EXERCISE: Nothing after the line containing "## Screenshots" belongs in the answer; write out exactly every line from the start of the material up to it, including it.

[[ INPUT MATERIAL, beginning ]]

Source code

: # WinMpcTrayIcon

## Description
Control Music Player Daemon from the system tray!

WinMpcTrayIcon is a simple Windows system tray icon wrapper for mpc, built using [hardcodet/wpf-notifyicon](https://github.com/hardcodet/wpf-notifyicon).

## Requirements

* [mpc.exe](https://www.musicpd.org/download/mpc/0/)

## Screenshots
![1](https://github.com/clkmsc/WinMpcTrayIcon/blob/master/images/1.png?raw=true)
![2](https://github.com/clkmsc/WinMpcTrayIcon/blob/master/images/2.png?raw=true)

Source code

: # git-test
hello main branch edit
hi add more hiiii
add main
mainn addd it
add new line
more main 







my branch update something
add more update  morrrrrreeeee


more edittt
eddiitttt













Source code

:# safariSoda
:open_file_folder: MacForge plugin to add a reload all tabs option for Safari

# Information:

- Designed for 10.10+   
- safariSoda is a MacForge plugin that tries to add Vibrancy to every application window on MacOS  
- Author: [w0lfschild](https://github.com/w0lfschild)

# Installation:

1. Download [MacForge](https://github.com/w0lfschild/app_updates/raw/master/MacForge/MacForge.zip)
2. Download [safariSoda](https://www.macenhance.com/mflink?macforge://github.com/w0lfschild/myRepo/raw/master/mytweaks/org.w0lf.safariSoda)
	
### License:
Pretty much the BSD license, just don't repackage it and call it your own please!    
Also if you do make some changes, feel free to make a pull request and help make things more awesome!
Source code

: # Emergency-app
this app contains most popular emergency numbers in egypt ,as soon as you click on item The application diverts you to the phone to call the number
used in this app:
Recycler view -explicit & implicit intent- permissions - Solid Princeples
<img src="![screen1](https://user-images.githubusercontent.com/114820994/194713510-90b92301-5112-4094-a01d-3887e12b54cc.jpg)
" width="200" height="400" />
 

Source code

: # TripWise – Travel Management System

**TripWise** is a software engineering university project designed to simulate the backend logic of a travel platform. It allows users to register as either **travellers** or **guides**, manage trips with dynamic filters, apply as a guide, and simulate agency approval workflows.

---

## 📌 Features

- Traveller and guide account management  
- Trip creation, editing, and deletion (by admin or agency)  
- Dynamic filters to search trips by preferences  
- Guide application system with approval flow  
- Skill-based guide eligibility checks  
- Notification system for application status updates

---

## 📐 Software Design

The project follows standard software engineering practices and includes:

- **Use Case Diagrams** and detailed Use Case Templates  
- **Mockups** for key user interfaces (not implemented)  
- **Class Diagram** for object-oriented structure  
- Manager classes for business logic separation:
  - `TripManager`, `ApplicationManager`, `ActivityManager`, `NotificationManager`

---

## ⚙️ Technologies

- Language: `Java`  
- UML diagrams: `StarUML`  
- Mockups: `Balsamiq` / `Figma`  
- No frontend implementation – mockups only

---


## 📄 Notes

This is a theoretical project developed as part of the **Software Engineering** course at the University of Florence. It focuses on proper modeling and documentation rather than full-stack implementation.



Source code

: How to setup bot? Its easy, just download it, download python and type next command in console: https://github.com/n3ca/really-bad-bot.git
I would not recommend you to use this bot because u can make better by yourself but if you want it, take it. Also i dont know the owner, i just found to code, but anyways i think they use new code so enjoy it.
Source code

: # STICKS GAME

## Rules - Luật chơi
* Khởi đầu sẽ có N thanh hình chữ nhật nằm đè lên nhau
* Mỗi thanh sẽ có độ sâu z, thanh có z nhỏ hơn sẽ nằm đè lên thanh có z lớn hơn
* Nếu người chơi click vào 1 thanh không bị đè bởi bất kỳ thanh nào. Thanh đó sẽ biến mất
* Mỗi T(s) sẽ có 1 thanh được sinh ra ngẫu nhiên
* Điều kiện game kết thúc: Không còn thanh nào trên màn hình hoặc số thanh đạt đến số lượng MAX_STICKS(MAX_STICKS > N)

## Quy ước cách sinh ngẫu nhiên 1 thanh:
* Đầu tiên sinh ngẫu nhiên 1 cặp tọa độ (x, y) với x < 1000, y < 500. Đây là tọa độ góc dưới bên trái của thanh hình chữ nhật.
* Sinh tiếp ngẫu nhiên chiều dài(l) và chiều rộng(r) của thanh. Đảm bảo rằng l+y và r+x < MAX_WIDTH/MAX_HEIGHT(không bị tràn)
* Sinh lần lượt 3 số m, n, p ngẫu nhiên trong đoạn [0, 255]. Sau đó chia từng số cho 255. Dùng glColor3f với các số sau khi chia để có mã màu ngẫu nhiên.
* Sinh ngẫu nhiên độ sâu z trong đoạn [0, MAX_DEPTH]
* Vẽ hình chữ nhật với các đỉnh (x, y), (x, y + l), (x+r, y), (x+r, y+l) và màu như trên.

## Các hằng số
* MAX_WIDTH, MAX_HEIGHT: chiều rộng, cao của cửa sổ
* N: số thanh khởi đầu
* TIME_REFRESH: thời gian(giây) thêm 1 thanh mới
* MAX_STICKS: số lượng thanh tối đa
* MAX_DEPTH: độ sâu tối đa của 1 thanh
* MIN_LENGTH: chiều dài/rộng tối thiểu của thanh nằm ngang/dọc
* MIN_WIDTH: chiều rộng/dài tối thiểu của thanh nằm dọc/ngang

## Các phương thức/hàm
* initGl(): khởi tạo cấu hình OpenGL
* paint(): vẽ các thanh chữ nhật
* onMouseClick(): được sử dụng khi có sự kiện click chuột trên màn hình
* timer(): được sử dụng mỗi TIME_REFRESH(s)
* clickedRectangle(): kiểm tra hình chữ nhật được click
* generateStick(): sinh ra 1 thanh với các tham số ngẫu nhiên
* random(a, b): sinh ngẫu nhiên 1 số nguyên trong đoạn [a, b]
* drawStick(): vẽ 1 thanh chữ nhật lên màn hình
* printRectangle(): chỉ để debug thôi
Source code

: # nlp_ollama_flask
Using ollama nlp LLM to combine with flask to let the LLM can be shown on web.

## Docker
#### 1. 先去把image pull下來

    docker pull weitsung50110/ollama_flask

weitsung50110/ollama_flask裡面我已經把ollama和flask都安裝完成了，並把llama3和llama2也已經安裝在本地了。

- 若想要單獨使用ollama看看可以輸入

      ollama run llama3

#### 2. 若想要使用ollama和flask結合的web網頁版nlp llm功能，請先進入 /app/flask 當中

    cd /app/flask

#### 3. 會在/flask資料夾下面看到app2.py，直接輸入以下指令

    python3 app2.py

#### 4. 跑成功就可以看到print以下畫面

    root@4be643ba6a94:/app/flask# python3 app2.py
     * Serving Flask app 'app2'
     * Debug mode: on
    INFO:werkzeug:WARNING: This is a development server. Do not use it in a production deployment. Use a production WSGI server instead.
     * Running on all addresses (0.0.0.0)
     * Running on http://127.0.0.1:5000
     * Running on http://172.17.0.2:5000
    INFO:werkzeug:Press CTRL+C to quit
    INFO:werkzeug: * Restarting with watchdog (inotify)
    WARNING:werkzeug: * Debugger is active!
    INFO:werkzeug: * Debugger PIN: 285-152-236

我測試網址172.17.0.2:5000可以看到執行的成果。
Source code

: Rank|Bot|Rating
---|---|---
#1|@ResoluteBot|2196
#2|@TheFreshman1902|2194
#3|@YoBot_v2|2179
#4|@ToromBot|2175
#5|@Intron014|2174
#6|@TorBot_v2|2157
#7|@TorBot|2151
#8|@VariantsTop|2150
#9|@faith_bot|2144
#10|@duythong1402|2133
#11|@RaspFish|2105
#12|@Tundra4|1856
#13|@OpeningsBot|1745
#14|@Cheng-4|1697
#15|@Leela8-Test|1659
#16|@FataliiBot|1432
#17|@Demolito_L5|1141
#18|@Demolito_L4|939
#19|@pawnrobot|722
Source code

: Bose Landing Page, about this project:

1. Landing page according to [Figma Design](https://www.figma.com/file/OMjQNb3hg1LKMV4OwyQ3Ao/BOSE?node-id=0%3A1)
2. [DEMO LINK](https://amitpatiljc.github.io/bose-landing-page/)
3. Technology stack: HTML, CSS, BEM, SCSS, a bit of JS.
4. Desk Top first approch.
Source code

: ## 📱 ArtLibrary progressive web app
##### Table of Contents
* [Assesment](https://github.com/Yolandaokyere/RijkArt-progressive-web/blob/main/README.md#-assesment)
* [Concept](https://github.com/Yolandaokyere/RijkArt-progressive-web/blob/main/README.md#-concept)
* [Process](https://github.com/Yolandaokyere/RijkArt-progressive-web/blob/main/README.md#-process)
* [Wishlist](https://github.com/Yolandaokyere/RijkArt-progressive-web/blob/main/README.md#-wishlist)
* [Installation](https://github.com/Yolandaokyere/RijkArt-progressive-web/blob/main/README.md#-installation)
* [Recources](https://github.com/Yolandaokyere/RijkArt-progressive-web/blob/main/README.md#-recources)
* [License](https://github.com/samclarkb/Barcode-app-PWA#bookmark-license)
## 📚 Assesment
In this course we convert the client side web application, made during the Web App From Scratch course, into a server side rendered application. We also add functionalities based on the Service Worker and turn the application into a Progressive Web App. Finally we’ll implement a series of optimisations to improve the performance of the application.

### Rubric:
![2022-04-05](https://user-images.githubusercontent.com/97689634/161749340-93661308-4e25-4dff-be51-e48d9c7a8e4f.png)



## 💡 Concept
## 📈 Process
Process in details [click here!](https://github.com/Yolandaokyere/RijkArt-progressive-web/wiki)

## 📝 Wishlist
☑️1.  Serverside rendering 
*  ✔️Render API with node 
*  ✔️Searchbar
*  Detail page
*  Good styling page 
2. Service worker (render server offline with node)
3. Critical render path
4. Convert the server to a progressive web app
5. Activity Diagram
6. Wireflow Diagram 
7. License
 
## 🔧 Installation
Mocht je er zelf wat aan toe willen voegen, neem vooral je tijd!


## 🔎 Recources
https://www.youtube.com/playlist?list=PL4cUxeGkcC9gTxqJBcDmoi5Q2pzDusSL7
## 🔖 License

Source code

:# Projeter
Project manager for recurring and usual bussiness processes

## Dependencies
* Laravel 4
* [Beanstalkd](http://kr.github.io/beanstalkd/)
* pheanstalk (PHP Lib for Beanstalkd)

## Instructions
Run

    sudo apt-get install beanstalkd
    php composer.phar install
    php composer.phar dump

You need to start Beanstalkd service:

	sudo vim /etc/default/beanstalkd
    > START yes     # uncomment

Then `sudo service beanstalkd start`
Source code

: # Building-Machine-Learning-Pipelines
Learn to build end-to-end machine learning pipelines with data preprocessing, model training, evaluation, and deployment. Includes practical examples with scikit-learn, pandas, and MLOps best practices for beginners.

[[ INPUT MATERIAL, end ]]

YOUR RESPONSE:
Source code

: # WinMpcTrayIcon

## Description
Control Music Player Daemon from the system tray!

WinMpcTrayIcon is a simple Windows system tray icon wrapper for mpc, built using [hardcodet/wpf-notifyicon](https://github.com/hardcodet/wpf-notifyicon).

## Requirements

* [mpc.exe](https://www.musicpd.org/download/mpc/0/)

## Screenshots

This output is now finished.